Hindustan Times ST (Mumbai)

Temple run high on agenda of leaders in pollbound MP, Raj

Cong, BJP campaign brass have many visits lined up

- Punya Priya Mitra

BHOPAL: As elections near, temples have become preferred destinatio­ns for political parties. From Congress president Rahul Gandhi to Bharatiya Janata Party national president Amit Shah to chief ministers Shivraj Singh Chouhan and Vasundhara Raje, temple visits are an integral party of campaign itinerarie­s.

For instance, Gandhi will launch his party’s Rajasthan campaign from the Khatu Shyamji temple in Sikar this month and the Madhya Pradesh campaign from the Omkareshwa­r temple in Khandwa district in the first week of September.

Shah will flag Raje’s Rajasthan Gaurav Yatra from from Charbhuja temple, dedicated to Lord Vishnu, in Udaipur on August 4. Raje herself plans to visit temples in all seven divisions of Rajasthan during her month long yatra.

According to local BJP leaders in Madhya Pradesh, chief minister Shivraj Singh Chouhan, who is in the midst of the Jan Ashirvad Yatra at present, tries to visit the most important temple of the area he is campaignin­g in, and also has abiding faith in the powers of the Mahakaal temple in Ujjain.

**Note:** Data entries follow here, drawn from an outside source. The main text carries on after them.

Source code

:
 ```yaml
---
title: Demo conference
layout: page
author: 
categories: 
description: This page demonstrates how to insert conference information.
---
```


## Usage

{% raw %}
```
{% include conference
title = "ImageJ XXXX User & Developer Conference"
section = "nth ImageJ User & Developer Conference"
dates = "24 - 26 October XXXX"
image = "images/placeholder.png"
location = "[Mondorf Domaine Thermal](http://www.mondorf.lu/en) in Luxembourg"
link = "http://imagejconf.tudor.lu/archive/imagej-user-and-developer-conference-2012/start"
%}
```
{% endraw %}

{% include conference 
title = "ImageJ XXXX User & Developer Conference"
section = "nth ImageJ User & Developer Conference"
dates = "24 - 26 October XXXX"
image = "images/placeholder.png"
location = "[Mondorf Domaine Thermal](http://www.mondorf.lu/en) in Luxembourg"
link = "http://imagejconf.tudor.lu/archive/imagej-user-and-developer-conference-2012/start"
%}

Madhya Pradesh’s temples are also popular with Congress leaders including state party president Kamal Nath and head of the election campaign committee Jyotiradit­ya Scindia. The day after Kamal Nath took charge as the Madhya Pradesh Congress president, on May 1, he went to the Mahakaal temple and topped it up with a visit to Datia’s Peetambara Shaktipeet­h. His poll campaign started from a tour of the Vindhya region on August 1, and he began with a visit to Ma Sharda temple in Maihar. Jyotiradit­ya Scindia started his Parivartan Yatra on May 11 with an elaborate two hour long pooja at the Mahakaal temple. The rally lasted for a week and he covered Dhar, Indore and Sehore districts where he visited local temples wherever he got a chance. Madhya Pradesh’s leader of the opposition Ajay Singh started the second phase of his Nyay Yatra with former Congress president Arun Yadav from Chitrakoot after a visit to Kamta Nath temple, dedicated to Lord Ram.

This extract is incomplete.